*** Opening DATA SUPPLIED ***
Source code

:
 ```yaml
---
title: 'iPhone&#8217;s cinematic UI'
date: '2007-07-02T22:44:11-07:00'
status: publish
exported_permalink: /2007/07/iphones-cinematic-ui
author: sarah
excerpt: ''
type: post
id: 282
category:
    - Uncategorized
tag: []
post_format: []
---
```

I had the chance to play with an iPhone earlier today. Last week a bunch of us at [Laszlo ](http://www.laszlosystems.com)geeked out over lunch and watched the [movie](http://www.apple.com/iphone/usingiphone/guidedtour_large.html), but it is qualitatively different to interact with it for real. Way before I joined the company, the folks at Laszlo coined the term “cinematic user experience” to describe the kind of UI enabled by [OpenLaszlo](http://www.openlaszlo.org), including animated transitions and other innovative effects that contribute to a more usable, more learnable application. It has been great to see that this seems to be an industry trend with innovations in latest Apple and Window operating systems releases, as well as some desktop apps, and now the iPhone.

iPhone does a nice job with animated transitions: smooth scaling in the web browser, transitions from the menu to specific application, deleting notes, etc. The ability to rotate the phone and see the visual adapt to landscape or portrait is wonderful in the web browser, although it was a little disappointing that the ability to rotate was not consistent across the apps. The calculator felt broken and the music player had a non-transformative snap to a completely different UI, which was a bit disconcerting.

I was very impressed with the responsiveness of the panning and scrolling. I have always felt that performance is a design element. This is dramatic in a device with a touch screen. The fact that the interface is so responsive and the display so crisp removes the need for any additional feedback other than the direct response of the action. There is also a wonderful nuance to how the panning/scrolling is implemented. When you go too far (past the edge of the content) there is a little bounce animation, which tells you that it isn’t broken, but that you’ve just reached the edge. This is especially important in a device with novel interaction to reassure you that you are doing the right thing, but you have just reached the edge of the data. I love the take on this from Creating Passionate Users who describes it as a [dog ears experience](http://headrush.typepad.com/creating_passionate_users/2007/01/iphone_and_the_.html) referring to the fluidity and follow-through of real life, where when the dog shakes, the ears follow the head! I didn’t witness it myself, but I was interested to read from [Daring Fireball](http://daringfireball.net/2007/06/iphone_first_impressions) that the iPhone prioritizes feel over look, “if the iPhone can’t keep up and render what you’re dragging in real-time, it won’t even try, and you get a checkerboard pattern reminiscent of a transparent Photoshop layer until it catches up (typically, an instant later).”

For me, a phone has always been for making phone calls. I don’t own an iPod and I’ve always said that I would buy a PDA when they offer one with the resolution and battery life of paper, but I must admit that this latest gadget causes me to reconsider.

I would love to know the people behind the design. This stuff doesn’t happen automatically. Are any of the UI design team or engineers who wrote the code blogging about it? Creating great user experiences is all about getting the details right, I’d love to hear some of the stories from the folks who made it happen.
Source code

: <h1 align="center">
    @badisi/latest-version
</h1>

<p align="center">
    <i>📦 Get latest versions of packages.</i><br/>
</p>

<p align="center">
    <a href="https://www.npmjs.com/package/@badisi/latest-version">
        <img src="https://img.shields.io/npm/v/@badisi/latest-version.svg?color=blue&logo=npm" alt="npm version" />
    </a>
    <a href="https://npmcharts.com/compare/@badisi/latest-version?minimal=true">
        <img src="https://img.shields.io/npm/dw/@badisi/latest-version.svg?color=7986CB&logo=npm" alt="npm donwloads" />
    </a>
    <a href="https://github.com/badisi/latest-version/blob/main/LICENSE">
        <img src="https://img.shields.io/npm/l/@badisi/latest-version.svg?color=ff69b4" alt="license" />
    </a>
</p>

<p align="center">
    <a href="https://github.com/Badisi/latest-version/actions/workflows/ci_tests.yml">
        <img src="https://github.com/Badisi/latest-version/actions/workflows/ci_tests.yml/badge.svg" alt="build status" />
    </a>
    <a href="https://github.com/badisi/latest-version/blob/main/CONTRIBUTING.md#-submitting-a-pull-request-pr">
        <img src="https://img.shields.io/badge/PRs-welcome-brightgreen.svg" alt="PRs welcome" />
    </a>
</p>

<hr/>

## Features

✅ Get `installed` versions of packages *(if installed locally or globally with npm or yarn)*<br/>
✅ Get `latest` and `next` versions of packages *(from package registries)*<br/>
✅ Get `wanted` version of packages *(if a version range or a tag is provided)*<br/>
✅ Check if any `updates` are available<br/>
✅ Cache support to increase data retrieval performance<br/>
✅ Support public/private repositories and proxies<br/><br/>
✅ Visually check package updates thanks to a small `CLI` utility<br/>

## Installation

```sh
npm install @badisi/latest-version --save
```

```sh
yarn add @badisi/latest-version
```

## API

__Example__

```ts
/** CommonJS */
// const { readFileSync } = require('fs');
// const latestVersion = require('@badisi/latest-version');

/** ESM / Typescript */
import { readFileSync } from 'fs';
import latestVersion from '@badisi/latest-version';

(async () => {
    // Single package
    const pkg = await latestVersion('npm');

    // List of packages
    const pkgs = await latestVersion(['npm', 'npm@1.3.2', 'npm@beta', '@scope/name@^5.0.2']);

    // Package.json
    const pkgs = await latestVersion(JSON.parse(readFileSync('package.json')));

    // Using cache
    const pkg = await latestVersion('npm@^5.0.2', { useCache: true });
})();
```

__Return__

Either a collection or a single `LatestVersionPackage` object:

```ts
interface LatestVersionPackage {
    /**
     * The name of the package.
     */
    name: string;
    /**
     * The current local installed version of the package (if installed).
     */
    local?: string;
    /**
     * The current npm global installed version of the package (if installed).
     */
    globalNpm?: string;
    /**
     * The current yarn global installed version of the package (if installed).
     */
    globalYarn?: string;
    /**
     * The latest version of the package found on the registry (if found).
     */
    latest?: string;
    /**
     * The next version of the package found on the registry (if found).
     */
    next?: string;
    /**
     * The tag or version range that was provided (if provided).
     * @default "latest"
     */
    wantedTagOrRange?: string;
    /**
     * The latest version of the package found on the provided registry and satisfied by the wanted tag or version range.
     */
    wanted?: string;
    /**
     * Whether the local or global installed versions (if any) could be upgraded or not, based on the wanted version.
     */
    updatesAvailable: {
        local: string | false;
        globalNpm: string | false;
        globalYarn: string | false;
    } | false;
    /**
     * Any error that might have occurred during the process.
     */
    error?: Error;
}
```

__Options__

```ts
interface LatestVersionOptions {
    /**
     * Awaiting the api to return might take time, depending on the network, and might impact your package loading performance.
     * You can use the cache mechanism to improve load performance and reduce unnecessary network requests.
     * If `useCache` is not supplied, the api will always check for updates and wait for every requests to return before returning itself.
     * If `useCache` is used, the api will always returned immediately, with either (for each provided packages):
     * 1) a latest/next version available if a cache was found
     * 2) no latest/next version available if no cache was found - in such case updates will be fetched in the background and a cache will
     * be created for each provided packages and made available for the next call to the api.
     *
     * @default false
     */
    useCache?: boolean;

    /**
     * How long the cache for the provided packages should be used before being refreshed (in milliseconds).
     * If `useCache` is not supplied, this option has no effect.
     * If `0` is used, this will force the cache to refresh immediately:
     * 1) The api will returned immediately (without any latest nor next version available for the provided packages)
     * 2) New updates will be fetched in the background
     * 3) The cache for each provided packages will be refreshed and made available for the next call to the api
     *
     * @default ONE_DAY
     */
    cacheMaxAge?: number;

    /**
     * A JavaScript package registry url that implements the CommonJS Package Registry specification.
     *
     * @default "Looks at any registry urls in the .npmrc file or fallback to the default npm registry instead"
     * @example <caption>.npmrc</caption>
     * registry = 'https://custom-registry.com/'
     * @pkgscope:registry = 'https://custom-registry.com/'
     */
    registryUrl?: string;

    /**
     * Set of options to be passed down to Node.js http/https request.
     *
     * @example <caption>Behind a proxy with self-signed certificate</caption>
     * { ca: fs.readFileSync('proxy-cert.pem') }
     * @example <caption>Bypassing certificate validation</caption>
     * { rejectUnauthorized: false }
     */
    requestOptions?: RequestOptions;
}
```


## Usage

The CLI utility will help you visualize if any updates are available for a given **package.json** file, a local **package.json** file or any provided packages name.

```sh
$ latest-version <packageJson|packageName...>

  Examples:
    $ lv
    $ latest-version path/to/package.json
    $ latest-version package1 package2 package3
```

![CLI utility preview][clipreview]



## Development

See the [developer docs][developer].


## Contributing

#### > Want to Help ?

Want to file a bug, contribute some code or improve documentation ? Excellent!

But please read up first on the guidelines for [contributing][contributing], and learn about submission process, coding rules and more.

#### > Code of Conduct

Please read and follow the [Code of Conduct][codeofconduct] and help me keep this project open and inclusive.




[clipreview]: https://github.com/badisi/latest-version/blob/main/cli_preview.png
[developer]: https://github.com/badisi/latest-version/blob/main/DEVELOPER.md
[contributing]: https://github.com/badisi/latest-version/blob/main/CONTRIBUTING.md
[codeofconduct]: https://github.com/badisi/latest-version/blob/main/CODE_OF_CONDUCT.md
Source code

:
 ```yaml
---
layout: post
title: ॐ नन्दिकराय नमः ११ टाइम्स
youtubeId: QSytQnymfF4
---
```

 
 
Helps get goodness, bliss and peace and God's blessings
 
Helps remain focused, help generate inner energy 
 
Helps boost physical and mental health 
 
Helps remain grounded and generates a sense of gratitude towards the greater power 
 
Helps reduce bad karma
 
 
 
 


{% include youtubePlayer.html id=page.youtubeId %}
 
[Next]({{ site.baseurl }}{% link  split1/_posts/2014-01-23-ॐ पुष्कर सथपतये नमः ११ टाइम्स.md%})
*** Closing DATA SUPPLIED ***
TASK:
Which lines of the entries above contain the string "codeofconduct"? Copy each one.

ANSWER BOX:
Please read and follow the [Code of Conduct][codeofconduct] and help me keep this project open and inclusive.
[codeofconduct]: https://github.com/badisi/latest-version/blob/main/CODE_OF_CONDUCT.md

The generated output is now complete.